How are you printing a document with no margin? What kind of printer is it? In the printing business this is called a full bleed, and the only way I am aware to achieve full bleed in Print work (where there is a transfer of medium to a substrate as opposed to a chemical change such as in silver halide "prints" or dye sublimation) is to use oversize paper and trim to fit; this is a very common feature in print work.
For any "normal" type of printer it's not practical to even think about printing to the actual edge of the paper, because of the precision that would be necessary to not print off the edge of the paper. That is, if you were even printing at only 300 dpi you would have to have everything within about .003"; including the width of the paper, the alignment of the paper, the indexing of the print-head, and the paper feed stepper motor; 1200 dpi would be less than .001". These things may be able to be overcome, but the average desktop printer will not have these abilities.
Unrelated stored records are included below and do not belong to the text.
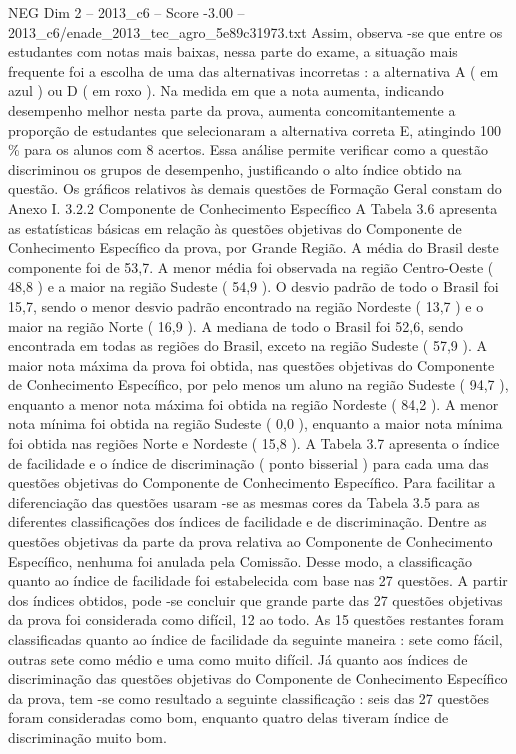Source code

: \begin{textsample}{NEG Dim 2 – 2013\_c6 – Score -3.00 – 2013\_c6/enade\_2013\_tec\_agro\_5e89c31973.txt}
Assim, observa -se que entre os estudantes com notas mais baixas, nessa parte do exame, a situação mais frequente foi a escolha de uma das alternativas incorretas : a alternativa A ( em azul ) ou D ( em roxo ).
Na medida em que a nota aumenta, indicando desempenho melhor nesta parte da prova, aumenta concomitantemente a proporção de estudantes que selecionaram a alternativa correta E, atingindo 100 \% para os alunos com 8 acertos.
Essa análise permite verificar como a questão discriminou os grupos de desempenho, justificando o alto índice obtido na questão.
Os gráficos relativos às demais questões de Formação Geral constam do Anexo I. 3.2.2 Componente de Conhecimento Específico A Tabela 3.6 apresenta as estatísticas básicas em relação às questões objetivas do Componente de Conhecimento Específico da prova, por Grande Região.
A média do Brasil deste componente foi de 53,7.
A menor média foi observada na região Centro-Oeste ( 48,8 ) e a maior na região Sudeste ( 54,9 ).
O desvio padrão de todo o Brasil foi 15,7, sendo o menor desvio padrão encontrado na região Nordeste ( 13,7 ) e o maior na região Norte ( 16,9 ).
A mediana de todo o Brasil foi 52,6, sendo encontrada em todas as regiões do Brasil, exceto na região Sudeste ( 57,9 ).
A maior nota máxima da prova foi obtida, nas questões objetivas do Componente de Conhecimento Específico, por pelo menos um aluno na região Sudeste ( 94,7 ), enquanto a menor nota máxima foi obtida na região Nordeste ( 84,2 ).
A menor nota mínima foi obtida na região Sudeste ( 0,0 ), enquanto a maior nota mínima foi obtida nas regiões Norte e Nordeste ( 15,8 ).
A Tabela 3.7 apresenta o índice de facilidade e o índice de discriminação ( ponto bisserial ) para cada uma das questões objetivas do Componente de Conhecimento Específico.
Para facilitar a diferenciação das questões usaram -se as mesmas cores da Tabela 3.5 para as diferentes classificações dos índices de facilidade e de discriminação.
Dentre as questões objetivas da parte da prova relativa ao Componente de Conhecimento Específico, nenhuma foi anulada pela Comissão.
Desse modo, a classificação quanto ao índice de facilidade foi estabelecida com base nas 27 questões.
A partir dos índices obtidos, pode -se concluir que grande parte das 27 questões objetivas da prova foi considerada como difícil, 12 ao todo.
As 15 questões restantes foram classificadas quanto ao índice de facilidade da seguinte maneira : sete como fácil, outras sete como médio e uma como muito difícil.
Já quanto aos índices de discriminação das questões objetivas do Componente de Conhecimento Específico da prova, tem -se como resultado a seguinte classificação : seis das 27 questões foram consideradas como bom, enquanto quatro delas tiveram índice de discriminação muito bom.

\end{textsample}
As others have mentioned, every printer will have its own set of restrictions, and send that data (via the printer driver) to the software, i.e. Word. The software will limit the margins you can specify based on the instructions it got from the printer driver. You can sometimes see this make changes by selecting a different printer with wider minimum margins. While in your case it appears to be the software dictating how close you can go to the edge, it is only obeying the printer driver.
True desktop publishing software such as Quark (I assume others as well) do not place such limitations on the user, as the software assumes the "professional" creator knows what they are doing. However, if you make the content go right to the edge of an 8-1/2 x 11 page, and print on 8-1/2 x 11 without any scaling, the edges of the content will be cut off at the physical limits of the printer.